For the entries below, repeat exactly each line starting with the one that contains "Express.js: A fast, unopinionated" and going on through the one that contains "#### Se contarán", and no others.

• • • • • • •

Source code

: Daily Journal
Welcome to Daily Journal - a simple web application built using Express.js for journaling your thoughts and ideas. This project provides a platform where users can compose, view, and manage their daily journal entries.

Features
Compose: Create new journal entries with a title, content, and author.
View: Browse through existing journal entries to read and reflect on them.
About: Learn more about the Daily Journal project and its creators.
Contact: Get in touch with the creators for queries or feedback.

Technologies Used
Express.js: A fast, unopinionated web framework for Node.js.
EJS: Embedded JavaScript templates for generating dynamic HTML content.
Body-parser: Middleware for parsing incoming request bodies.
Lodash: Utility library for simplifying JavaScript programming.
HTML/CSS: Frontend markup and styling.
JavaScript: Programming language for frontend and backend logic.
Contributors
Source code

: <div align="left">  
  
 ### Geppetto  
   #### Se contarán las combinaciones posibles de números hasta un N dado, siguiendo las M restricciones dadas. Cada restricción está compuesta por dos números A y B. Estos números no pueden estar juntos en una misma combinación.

• • • • • • •

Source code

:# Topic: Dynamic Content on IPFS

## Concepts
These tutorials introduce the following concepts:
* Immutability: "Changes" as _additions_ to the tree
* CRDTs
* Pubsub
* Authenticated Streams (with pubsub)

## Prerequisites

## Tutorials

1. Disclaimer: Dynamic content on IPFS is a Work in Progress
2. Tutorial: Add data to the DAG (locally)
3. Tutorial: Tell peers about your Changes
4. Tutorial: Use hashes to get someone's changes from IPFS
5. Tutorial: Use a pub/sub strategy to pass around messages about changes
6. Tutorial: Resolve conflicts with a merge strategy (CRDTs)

• • • • • • •

• EXERCISE RESULT
Express.js: A fast, unopinionated web framework for Node.js.
EJS: Embedded JavaScript templates for generating dynamic HTML content.
Body-parser: Middleware for parsing incoming request bodies.
Lodash: Utility library for simplifying JavaScript programming.
HTML/CSS: Frontend markup and styling.
JavaScript: Programming language for frontend and backend logic.
Contributors
Source code

: <div align="left">  
  
 ### Geppetto  
   #### Se contarán las combinaciones posibles de números hasta un N dado, siguiendo las M restricciones dadas. Cada restricción está compuesta por dos números A y B. Estos números no pueden estar juntos en una misma combinación.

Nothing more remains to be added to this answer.